» **Assignment**: The answer should hold only the lines from the beginning of the listing below to the line containing "You can **embed**", both included, with every picture left out.

┌─ Stored data

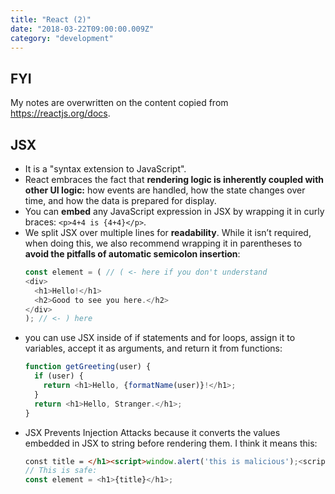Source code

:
 ```yaml
---
title: "React (2)"
date: "2018-03-22T09:00:00.009Z"
category: "development"
---
```

## FYI
My notes are overwritten on the content copied from https://reactjs.org/docs.

## JSX
* It is a "syntax extension to JavaScript".
* React embraces the fact that **rendering logic is inherently coupled with other UI logic:** how events are handled, how the state changes over time, and how the data is prepared for display.
* You can **embed** any JavaScript expression in JSX by wrapping it in curly braces: `<p>4+4 is {4+4}</p>`.
* We split JSX over multiple lines for **readability**. While it isn’t required, when doing this, we also recommend wrapping it in parentheses to **avoid the pitfalls of automatic semicolon insertion**:
  ```javascript
  const element = ( // ( <- here if you don't understand
  <div>
    <h1>Hello!</h1>
    <h2>Good to see you here.</h2>
  </div>
  ); // <- ) here
  ```
* you can use JSX inside of if statements and for loops, assign it to variables, accept it as arguments, and return it from functions: 
  ```javascript
  function getGreeting(user) {
    if (user) {
      return <h1>Hello, {formatName(user)}!</h1>;
    }
    return <h1>Hello, Stranger.</h1>;
  }
  ```
* JSX Prevents Injection Attacks because it converts the values embedded in JSX to string before rendering them. I think it means this: 
  ```html
  const title = </h1><script>window.alert('this is malicious');<script><h1>
  // This is safe:
  const element = <h1>{title}</h1>;
  ```

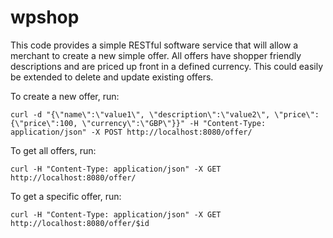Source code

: # wpshop

This code provides a simple RESTful software service that will allow a
merchant to create a new simple offer. All offers have shopper friendly 
descriptions and are priced up front in a defined currency. This could 
easily be extended to delete and update existing offers.

To create a new offer, run:
```
curl -d "{\"name\":\"value1\", \"description\":\"value2\", \"price\":{\"price\":100, \"currency\":\"GBP\"}}" -H "Content-Type: application/json" -X POST http://localhost:8080/offer/
```

To get all offers, run:
```
curl -H "Content-Type: application/json" -X GET http://localhost:8080/offer/
```

To get a specific offer, run:
```
curl -H "Content-Type: application/json" -X GET http://localhost:8080/offer/$id
```
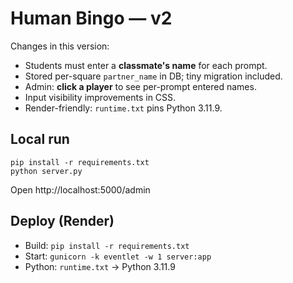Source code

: # Human Bingo — v2

Changes in this version:
- Students must enter a **classmate's name** for each prompt.
- Stored per-square `partner_name` in DB; tiny migration included.
- Admin: **click a player** to see per-prompt entered names.
- Input visibility improvements in CSS.
- Render-friendly: `runtime.txt` pins Python 3.11.9.

## Local run
```
pip install -r requirements.txt
python server.py
```
Open http://localhost:5000/admin

## Deploy (Render)
- Build: `pip install -r requirements.txt`
- Start: `gunicorn -k eventlet -w 1 server:app`
- Python: `runtime.txt` → Python 3.11.9
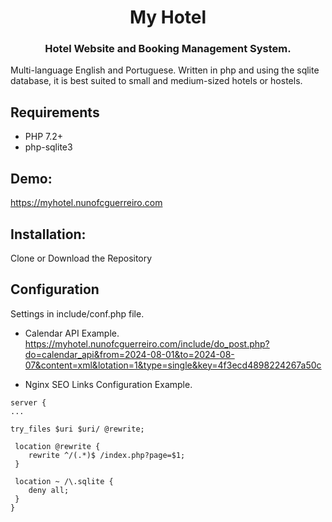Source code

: <h1 align="center">
My Hotel
</h1>

<h3 align="center">
Hotel Website and Booking Management System.
</h3>

Multi-language English and Portuguese. Written in php and using the sqlite database, it is best suited to small and medium-sized hotels or hostels.
 
 
 
## Requirements
 - PHP 7.2+
 - php-sqlite3
  

## Demo:
 https://myhotel.nunofcguerreiro.com


## Installation:
 Clone or Download the Repository
 
 
## Configuration
 Settings in include/conf.php file.


 - Calendar API Example.
 https://myhotel.nunofcguerreiro.com/include/do_post.php?do=calendar_api&from=2024-08-01&to=2024-08-07&content=xml&lotation=1&type=single&key=4f3ecd4898224267a50c

 - Nginx SEO Links Configuration Example.
```
server {
...

try_files $uri $uri/ @rewrite;

 location @rewrite {
    rewrite ^/(.*)$ /index.php?page=$1;
 }

 location ~ /\.sqlite {
    deny all;
 }
}

``` 

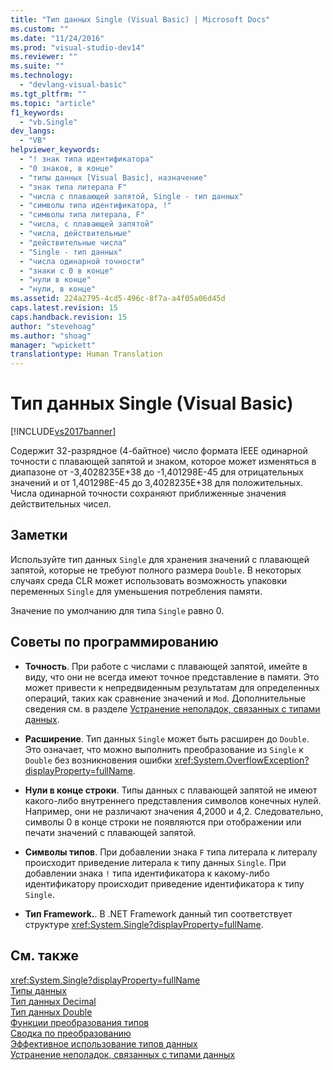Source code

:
```yaml
---
title: "Тип данных Single (Visual Basic) | Microsoft Docs"
ms.custom: ""
ms.date: "11/24/2016"
ms.prod: "visual-studio-dev14"
ms.reviewer: ""
ms.suite: ""
ms.technology: 
  - "devlang-visual-basic"
ms.tgt_pltfrm: ""
ms.topic: "article"
f1_keywords: 
  - "vb.Single"
dev_langs: 
  - "VB"
helpviewer_keywords: 
  - "! знак типа идентификатора"
  - "0 знаков, в конце"
  - "типы данных [Visual Basic], назначение"
  - "знак типа литерала F"
  - "числа с плавающей запятой, Single - тип данных"
  - "символы типа идентификатора, !"
  - "символы типа литерала, F"
  - "числа, с плавающей запятой"
  - "числа, действительные"
  - "действительные числа"
  - "Single - тип данных"
  - "числа одинарной точности"
  - "знаки с 0 в конце"
  - "нули в конце"
  - "нули, в конце"
ms.assetid: 224a2795-4cd5-496c-8f7a-a4f05a06d45d
caps.latest.revision: 15
caps.handback.revision: 15
author: "stevehoag"
ms.author: "shoag"
manager: "wpickett"
translationtype: Human Translation
---
```

# Тип данных Single (Visual Basic)
[!INCLUDE[vs2017banner](../../../csharp/includes/vs2017banner.md)]

Содержит 32\-разрядное \(4\-байтное\) число формата IEEE одинарной точности с плавающей запятой и знаком, которое может изменяться в диапазоне от \-3,4028235E\+38 до \-1,401298E\-45 для отрицательных значений и от 1,401298E\-45 до 3,4028235E\+38 для положительных.  Числа одинарной точности сохраняют приближенные значения действительных чисел.  
  
## Заметки  
 Используйте тип данных `Single` для хранения значений с плавающей запятой, которые не требуют полного размера `Double`.  В некоторых случаях среда CLR может использовать возможность упаковки переменных `Single` для уменьшения потребления памяти.  
  
 Значение по умолчанию для типа `Single` равно 0.  
  
## Советы по программированию  
  
-   **Точность**. При работе с числами с плавающей запятой, имейте в виду, что они не всегда имеют точное представление в памяти.  Это может привести к непредвиденным результатам для определенных операций, таких как сравнение значений и `Mod`.  Дополнительные сведения см. в разделе [Устранение неполадок, связанных с типами данных](../../../visual-basic/programming-guide/language-features/data-types/troubleshooting-data-types.md).  
  
-   **Расширение**. Тип данных `Single` может быть расширен до `Double`.  Это означает, что можно выполнить преобразование из `Single` к `Double` без возникновения ошибки <xref:System.OverflowException?displayProperty=fullName>.  
  
-   **Нули в конце строки**. Типы данных с плавающей запятой не имеют какого\-либо внутреннего представления символов конечных нулей.  Например, они не различают значения 4,2000 и 4,2.  Следовательно, символы 0 в конце строки не появляются при отображении или печати значений с плавающей запятой.  
  
-   **Символы типов**. При добавлении знака `F` типа литерала к литералу происходит приведение литерала к типу данных `Single`.  При добавлении знака `!` типа идентификатора к какому\-либо идентификатору происходит приведение идентификатора к типу `Single`.  
  
-   **Тип Framework.**. В .NET Framework данный тип соответствует структуре <xref:System.Single?displayProperty=fullName>.  
  
## См. также  
 <xref:System.Single?displayProperty=fullName>   
 [Типы данных](../../../visual-basic/language-reference/data-types/data-type-summary.md)   
 [Тип данных Decimal](../../../visual-basic/language-reference/data-types/decimal-data-type.md)   
 [Тип данных Double](../../../visual-basic/language-reference/data-types/double-data-type.md)   
 [Функции преобразования типов](../../../visual-basic/language-reference/functions/type-conversion-functions.md)   
 [Сводка по преобразованию](../../../visual-basic/language-reference/keywords/conversion-summary.md)   
 [Эффективное использование типов данных](../../../visual-basic/programming-guide/language-features/data-types/efficient-use-of-data-types.md)   
 [Устранение неполадок, связанных с типами данных](../../../visual-basic/programming-guide/language-features/data-types/troubleshooting-data-types.md)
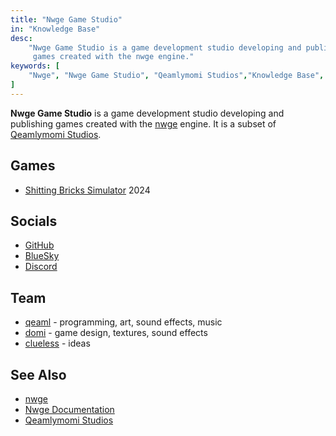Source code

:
 ```yaml
---
title: "Nwge Game Studio"
in: "Knowledge Base"
desc:
    "Nwge Game Studio is a game development studio developing and publishing
     games created with the nwge engine."
keywords: [
    "Nwge", "Nwge Game Studio", "Qeamlymomi Studios","Knowledge Base", "KB"
]
---
```


**Nwge Game Studio** is a game development studio developing and publishing
games created with the [nwge] engine. It is a subset of [Qeamlymomi Studios].

## Games

* [Shitting Bricks Simulator] 2024

## Socials

* [GitHub]
* [BlueSky]
* [Discord]

## Team

* [qeaml] - programming, art, sound effects, music
* [domi] - game design, textures, sound effects
* [clueless] - ideas
## See Also

* [nwge]
* [Nwge Documentation](/nwge-docs)
* [Qeamlymomi Studios]

[nwge]: /projects/nwge
[Qeamlymomi Studios]: /kb/qeamlymomi-studios
[Shitting Bricks Simulator]: /kb/shitting-bricks-simulator
[GitHub]: https://github.com/nwge-games
[BlueSky]: https://bsky.app/profile/nwge.bsky.social
[Discord]: https://discord.gg/y7GxumVE3G
[qeaml]: /
[domi]: https://youtube.com/@domer_9
[clueless]: https://x.com/themostclueless
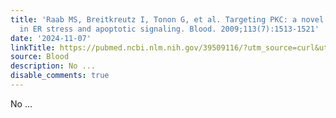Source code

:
 ```yaml
---
title: 'Raab MS, Breitkreutz I, Tonon G, et al. Targeting PKC: a novel role for beta-catenin
  in ER stress and apoptotic signaling. Blood. 2009;113(7):1513-1521'
date: '2024-11-07'
linkTitle: https://pubmed.ncbi.nlm.nih.gov/39509116/?utm_source=curl&utm_medium=rss&utm_campaign=journals&utm_content=7603509&fc=None&ff=20241113193346&v=2.18.0.post9+e462414
source: Blood
description: No ...
disable_comments: true
---
```

No ...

└─

» **Problem solution**:
Source code

:
 ```yaml
---
title: "React (2)"
date: "2018-03-22T09:00:00.009Z"
category: "development"
---
```

## FYI
My notes are overwritten on the content copied from https://reactjs.org/docs.

## JSX
* It is a "syntax extension to JavaScript".
* React embraces the fact that **rendering logic is inherently coupled with other UI logic:** how events are handled, how the state changes over time, and how the data is prepared for display.
* You can **embed** any JavaScript expression in JSX by wrapping it in curly braces: `<p>4+4 is {4+4}</p>`.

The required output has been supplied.